Source texts of formatted documents:
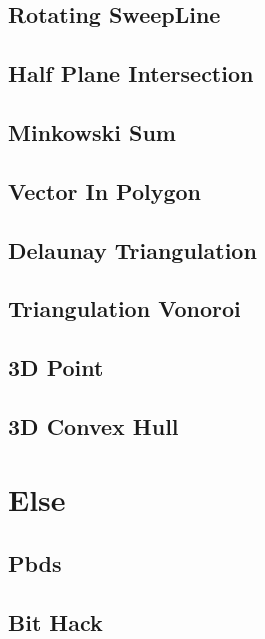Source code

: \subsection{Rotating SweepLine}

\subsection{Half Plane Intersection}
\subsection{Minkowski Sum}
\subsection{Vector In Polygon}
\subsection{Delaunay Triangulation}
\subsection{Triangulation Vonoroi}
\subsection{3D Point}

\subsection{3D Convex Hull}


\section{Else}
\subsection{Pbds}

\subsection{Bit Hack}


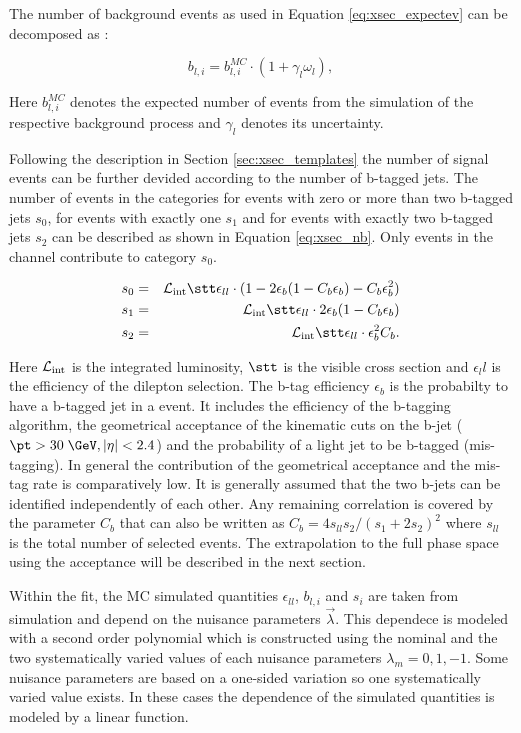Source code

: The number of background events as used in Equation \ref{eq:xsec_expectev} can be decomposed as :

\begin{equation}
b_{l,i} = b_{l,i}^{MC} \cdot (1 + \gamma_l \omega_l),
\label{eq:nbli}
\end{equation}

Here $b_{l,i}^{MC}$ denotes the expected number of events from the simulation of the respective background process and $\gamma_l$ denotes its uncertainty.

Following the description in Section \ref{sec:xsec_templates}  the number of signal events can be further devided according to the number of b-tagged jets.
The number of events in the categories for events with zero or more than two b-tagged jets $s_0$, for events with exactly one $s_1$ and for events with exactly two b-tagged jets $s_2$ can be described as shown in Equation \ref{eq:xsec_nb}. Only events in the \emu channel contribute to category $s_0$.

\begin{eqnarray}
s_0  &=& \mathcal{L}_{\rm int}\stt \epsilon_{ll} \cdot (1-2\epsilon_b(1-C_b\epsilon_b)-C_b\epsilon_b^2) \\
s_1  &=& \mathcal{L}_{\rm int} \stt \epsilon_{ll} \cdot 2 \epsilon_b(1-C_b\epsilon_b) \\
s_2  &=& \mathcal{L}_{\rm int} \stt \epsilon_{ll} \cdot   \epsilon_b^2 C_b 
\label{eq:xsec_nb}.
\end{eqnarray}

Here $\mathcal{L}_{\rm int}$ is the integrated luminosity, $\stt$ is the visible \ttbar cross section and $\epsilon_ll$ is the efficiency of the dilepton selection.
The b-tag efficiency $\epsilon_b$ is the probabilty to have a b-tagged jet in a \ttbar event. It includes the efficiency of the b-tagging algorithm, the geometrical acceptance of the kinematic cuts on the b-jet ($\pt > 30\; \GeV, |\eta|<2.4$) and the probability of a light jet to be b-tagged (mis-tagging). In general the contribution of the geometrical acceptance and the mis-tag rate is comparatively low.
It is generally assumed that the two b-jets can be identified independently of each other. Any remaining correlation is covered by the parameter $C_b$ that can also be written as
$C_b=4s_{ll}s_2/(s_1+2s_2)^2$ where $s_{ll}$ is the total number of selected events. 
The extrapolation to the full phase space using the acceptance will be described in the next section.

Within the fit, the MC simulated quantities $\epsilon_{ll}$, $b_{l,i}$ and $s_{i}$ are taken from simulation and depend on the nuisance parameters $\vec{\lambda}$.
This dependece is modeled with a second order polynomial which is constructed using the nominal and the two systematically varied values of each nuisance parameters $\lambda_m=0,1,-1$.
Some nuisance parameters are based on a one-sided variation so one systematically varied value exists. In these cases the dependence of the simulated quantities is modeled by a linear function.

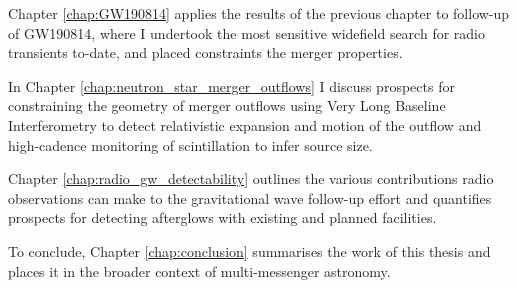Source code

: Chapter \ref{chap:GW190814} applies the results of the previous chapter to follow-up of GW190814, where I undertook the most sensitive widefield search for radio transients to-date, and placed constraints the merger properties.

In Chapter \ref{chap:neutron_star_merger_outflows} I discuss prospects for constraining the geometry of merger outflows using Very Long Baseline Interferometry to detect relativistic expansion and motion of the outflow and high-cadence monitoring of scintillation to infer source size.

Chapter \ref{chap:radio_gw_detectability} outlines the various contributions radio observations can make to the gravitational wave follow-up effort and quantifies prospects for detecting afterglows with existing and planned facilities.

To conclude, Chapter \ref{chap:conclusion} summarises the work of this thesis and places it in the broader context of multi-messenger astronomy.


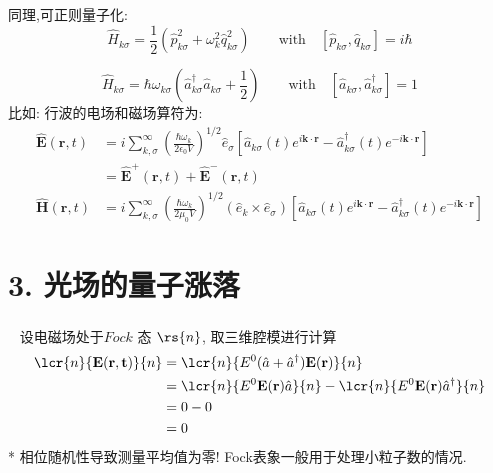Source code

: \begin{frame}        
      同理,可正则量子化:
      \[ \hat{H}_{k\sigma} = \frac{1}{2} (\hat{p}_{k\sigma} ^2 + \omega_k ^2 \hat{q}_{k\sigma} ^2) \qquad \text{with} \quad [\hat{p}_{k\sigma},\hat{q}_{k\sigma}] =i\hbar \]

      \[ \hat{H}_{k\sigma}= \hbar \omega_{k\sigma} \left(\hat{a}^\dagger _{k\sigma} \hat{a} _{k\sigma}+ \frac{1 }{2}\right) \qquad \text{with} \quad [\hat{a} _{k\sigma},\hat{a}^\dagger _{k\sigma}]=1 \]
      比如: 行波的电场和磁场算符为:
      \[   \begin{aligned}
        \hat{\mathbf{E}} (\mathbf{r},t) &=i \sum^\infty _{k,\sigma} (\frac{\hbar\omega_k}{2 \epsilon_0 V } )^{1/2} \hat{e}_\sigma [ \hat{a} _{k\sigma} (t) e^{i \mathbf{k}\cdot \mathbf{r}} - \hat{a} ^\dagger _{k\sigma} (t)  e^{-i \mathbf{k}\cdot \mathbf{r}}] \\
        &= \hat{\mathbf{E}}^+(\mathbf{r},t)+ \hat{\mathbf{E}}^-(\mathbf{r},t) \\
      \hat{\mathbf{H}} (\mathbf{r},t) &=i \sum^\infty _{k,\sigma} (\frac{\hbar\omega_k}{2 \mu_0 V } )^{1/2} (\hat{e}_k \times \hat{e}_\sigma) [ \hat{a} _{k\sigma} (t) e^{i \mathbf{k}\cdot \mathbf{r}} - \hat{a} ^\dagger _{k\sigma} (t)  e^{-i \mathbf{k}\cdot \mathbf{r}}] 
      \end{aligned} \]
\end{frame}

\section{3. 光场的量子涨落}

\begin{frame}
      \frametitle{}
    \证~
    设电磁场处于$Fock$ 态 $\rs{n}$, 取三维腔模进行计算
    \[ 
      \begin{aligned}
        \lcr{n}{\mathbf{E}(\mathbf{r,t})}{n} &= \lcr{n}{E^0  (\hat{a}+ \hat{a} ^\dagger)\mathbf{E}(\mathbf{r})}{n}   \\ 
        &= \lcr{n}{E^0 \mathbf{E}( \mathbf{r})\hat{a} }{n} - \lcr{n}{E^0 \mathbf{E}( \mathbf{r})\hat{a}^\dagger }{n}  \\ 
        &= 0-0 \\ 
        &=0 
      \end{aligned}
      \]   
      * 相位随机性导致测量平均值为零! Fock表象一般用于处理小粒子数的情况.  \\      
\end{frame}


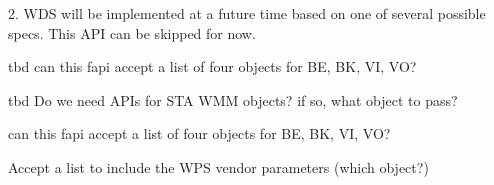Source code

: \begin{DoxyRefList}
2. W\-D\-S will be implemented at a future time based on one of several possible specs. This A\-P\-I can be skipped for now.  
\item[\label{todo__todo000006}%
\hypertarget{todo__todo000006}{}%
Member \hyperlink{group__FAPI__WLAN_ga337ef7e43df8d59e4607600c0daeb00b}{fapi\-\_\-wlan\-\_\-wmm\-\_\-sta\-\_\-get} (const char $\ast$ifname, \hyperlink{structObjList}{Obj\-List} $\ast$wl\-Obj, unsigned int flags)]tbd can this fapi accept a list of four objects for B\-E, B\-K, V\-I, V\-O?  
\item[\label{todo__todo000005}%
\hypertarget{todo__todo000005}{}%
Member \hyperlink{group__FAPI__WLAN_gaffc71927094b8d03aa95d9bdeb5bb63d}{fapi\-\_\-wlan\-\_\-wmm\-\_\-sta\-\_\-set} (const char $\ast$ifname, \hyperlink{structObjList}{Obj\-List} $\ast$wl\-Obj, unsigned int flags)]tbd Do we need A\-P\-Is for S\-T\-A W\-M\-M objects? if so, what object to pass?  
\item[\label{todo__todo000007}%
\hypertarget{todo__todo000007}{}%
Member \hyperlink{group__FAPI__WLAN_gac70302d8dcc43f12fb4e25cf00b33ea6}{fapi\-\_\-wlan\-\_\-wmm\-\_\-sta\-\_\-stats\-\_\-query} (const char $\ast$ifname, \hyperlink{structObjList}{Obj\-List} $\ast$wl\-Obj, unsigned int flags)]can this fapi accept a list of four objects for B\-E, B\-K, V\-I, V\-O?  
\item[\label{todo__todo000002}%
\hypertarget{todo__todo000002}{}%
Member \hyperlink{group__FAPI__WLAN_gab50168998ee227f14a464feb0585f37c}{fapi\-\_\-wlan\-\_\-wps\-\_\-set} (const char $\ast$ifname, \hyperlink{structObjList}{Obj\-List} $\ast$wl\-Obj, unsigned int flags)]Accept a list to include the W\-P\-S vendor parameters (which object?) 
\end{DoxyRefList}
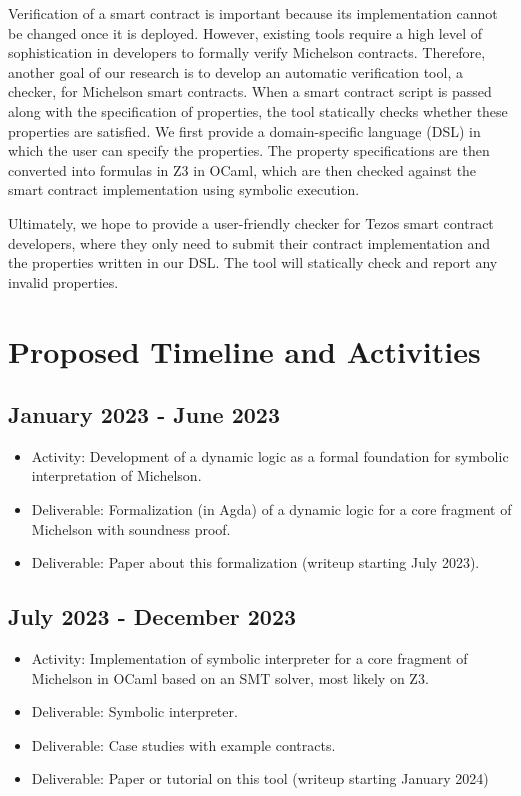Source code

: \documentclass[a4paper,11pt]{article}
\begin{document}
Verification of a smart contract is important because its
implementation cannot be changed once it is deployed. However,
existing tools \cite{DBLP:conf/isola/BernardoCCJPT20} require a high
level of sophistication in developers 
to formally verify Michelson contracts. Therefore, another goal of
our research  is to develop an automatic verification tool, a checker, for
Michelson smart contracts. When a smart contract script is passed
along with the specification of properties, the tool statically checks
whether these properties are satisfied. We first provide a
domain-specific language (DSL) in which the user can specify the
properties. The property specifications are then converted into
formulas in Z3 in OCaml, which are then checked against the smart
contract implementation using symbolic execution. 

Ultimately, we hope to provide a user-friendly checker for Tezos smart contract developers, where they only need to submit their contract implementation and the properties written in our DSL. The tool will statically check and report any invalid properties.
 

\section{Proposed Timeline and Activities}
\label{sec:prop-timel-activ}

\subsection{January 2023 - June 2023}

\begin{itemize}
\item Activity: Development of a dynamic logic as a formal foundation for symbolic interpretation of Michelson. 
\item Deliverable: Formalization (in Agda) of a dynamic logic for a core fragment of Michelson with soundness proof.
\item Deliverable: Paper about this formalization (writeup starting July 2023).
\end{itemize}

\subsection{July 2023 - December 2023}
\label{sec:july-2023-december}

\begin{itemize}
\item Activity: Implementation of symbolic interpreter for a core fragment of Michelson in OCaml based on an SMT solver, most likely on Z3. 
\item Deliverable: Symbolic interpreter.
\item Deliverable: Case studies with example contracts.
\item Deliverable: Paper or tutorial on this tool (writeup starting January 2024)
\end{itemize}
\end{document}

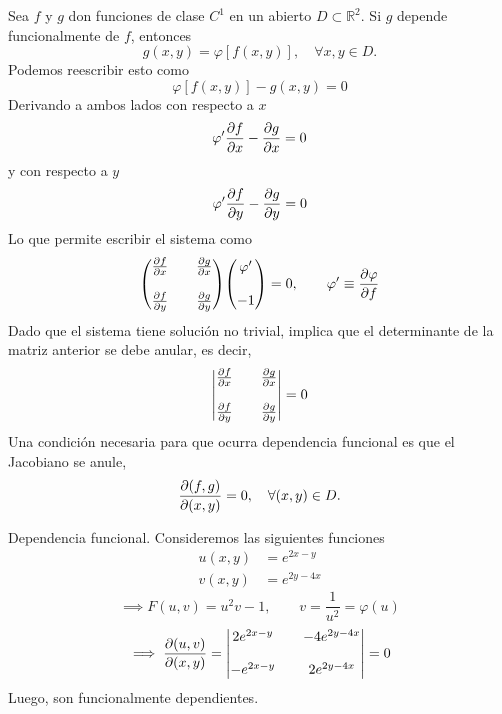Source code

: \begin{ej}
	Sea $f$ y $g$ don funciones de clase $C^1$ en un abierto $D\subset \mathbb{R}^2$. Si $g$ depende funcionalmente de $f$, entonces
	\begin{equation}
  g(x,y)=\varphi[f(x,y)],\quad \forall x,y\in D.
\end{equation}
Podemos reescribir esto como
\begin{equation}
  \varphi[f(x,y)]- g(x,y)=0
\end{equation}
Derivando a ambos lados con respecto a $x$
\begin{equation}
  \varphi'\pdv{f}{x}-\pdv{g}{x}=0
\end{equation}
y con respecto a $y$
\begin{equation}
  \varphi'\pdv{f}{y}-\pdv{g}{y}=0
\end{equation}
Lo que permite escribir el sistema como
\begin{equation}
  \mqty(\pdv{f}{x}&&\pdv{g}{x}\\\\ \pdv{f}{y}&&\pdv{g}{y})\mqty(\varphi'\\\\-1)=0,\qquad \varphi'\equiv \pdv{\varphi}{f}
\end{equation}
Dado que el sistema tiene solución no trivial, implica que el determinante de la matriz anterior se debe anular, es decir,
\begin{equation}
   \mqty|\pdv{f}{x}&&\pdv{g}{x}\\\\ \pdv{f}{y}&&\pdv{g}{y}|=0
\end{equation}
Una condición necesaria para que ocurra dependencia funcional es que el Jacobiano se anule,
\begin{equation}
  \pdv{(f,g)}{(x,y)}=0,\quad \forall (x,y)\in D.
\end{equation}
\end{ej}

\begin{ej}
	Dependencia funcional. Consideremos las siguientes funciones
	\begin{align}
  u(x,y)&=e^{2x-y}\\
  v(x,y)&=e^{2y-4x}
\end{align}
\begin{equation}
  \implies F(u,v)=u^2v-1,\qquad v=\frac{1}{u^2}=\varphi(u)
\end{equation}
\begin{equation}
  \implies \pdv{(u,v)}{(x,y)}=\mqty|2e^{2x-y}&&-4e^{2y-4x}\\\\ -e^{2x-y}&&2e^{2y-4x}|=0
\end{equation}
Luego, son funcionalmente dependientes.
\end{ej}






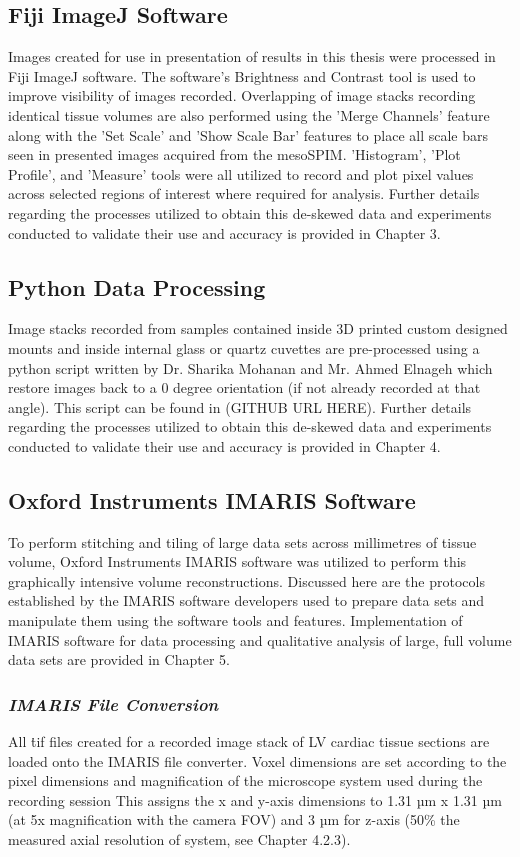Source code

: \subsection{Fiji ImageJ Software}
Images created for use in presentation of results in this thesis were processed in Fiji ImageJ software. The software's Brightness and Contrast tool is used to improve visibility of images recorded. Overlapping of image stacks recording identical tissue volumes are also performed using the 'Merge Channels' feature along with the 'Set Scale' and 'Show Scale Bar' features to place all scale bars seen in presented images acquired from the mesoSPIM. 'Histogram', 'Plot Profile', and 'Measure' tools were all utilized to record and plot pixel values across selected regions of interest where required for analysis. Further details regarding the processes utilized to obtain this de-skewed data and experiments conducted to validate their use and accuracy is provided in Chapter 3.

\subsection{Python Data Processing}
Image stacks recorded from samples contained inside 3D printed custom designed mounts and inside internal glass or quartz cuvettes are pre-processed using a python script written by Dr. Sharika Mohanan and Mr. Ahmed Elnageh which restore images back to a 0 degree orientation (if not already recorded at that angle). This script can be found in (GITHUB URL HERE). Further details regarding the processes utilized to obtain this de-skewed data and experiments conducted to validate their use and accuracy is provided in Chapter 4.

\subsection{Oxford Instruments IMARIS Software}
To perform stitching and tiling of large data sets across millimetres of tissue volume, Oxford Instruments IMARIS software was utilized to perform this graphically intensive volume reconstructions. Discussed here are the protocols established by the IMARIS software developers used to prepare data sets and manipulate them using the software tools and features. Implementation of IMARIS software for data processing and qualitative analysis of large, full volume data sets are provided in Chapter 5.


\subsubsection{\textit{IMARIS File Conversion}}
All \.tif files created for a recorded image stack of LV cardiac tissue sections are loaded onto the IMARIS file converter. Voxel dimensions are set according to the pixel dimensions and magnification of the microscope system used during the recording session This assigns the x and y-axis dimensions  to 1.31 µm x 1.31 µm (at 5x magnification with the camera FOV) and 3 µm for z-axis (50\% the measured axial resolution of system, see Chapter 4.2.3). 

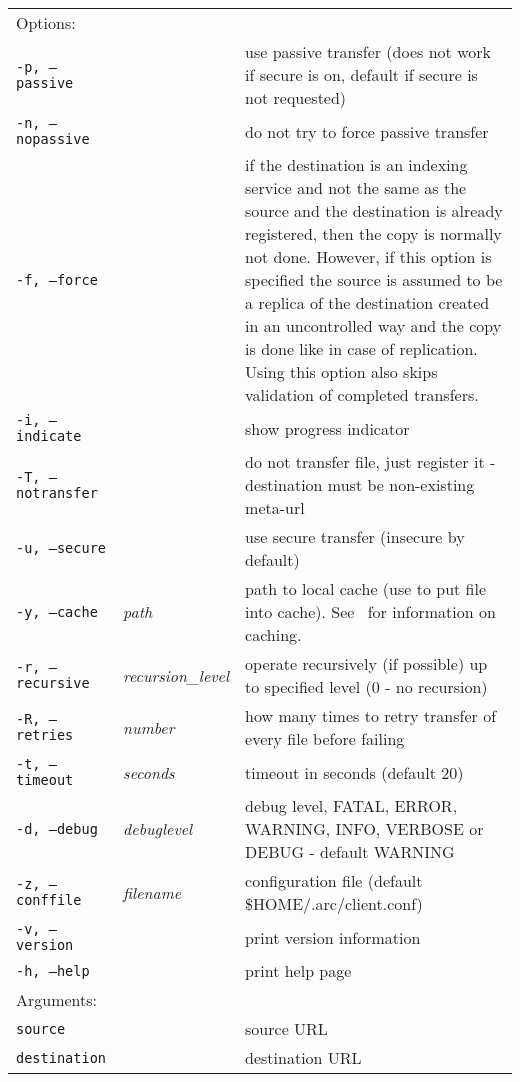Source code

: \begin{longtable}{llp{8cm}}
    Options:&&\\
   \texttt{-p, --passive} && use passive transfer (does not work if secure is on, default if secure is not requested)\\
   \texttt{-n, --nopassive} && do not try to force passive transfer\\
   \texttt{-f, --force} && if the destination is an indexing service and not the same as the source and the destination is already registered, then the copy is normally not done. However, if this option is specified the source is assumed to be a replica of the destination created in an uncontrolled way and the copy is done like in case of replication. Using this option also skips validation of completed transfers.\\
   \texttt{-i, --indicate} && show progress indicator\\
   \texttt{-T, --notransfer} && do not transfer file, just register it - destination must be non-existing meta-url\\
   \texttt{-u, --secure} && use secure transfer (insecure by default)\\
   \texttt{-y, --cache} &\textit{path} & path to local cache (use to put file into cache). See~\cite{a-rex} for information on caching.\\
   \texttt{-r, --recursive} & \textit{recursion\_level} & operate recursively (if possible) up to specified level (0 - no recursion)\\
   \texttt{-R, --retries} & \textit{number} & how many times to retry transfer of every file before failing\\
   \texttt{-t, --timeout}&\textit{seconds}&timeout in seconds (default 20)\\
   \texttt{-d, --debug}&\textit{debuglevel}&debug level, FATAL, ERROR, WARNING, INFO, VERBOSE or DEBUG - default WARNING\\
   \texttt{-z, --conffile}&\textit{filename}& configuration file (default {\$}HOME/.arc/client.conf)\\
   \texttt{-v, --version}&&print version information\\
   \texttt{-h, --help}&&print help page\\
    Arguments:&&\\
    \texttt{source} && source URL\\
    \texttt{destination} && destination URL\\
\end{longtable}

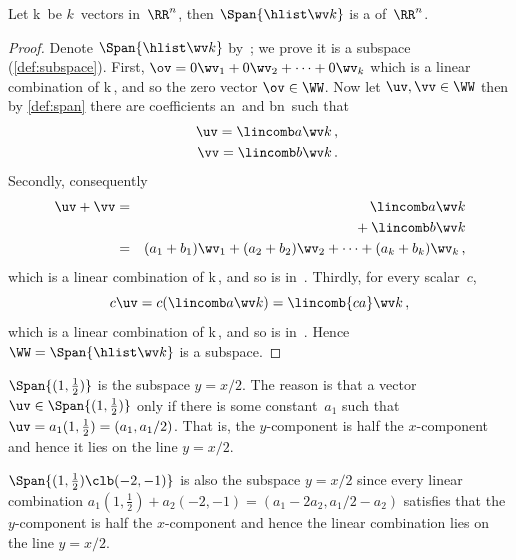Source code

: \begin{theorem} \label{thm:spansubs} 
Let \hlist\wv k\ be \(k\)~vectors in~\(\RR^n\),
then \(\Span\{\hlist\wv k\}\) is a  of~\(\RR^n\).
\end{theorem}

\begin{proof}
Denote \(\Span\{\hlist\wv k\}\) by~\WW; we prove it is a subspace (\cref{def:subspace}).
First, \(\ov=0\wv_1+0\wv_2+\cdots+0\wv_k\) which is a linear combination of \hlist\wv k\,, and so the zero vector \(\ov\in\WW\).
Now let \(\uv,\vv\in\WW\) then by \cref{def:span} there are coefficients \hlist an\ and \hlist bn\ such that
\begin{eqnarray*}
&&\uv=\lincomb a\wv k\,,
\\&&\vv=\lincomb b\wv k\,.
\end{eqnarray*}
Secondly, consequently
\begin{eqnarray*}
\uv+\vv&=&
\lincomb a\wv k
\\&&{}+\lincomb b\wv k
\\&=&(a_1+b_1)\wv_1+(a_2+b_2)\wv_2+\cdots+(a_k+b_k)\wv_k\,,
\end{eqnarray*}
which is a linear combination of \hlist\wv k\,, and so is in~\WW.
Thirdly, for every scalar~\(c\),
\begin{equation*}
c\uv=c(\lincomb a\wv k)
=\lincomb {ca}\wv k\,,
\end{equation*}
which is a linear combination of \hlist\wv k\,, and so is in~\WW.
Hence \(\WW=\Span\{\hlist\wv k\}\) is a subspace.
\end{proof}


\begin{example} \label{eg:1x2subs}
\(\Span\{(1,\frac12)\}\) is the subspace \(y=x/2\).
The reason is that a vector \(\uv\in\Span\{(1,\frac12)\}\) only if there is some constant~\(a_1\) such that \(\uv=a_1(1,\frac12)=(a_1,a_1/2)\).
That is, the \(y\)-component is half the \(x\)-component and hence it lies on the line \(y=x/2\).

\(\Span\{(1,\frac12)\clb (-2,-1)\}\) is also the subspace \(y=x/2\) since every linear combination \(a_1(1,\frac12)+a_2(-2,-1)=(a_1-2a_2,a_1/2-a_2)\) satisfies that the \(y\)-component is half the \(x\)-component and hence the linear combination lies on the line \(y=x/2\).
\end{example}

EXERCISE OBJECTIVE: Write out the records above exactly. Begin with the first line, end with the line holding "Following the description", and drop the pictures.

RESPONSE:
Source code

: \subsection{Rotating SweepLine}

\subsection{Half Plane Intersection}
\subsection{Minkowski Sum}
\subsection{Vector In Polygon}
\subsection{Delaunay Triangulation}
\subsection{Triangulation Vonoroi}
\subsection{3D Point}

\subsection{3D Convex Hull}


\section{Else}
\subsection{Pbds}

\subsection{Bit Hack}


Source code

: The number of background events as used in Equation \ref{eq:xsec_expectev} can be decomposed as :

\begin{equation}
b_{l,i} = b_{l,i}^{MC} \cdot (1 + \gamma_l \omega_l),
\label{eq:nbli}
\end{equation}

Here $b_{l,i}^{MC}$ denotes the expected number of events from the simulation of the respective background process and $\gamma_l$ denotes its uncertainty.

Following the description in Section \ref{sec:xsec_templates}  the number of signal events can be further devided according to the number of b-tagged jets.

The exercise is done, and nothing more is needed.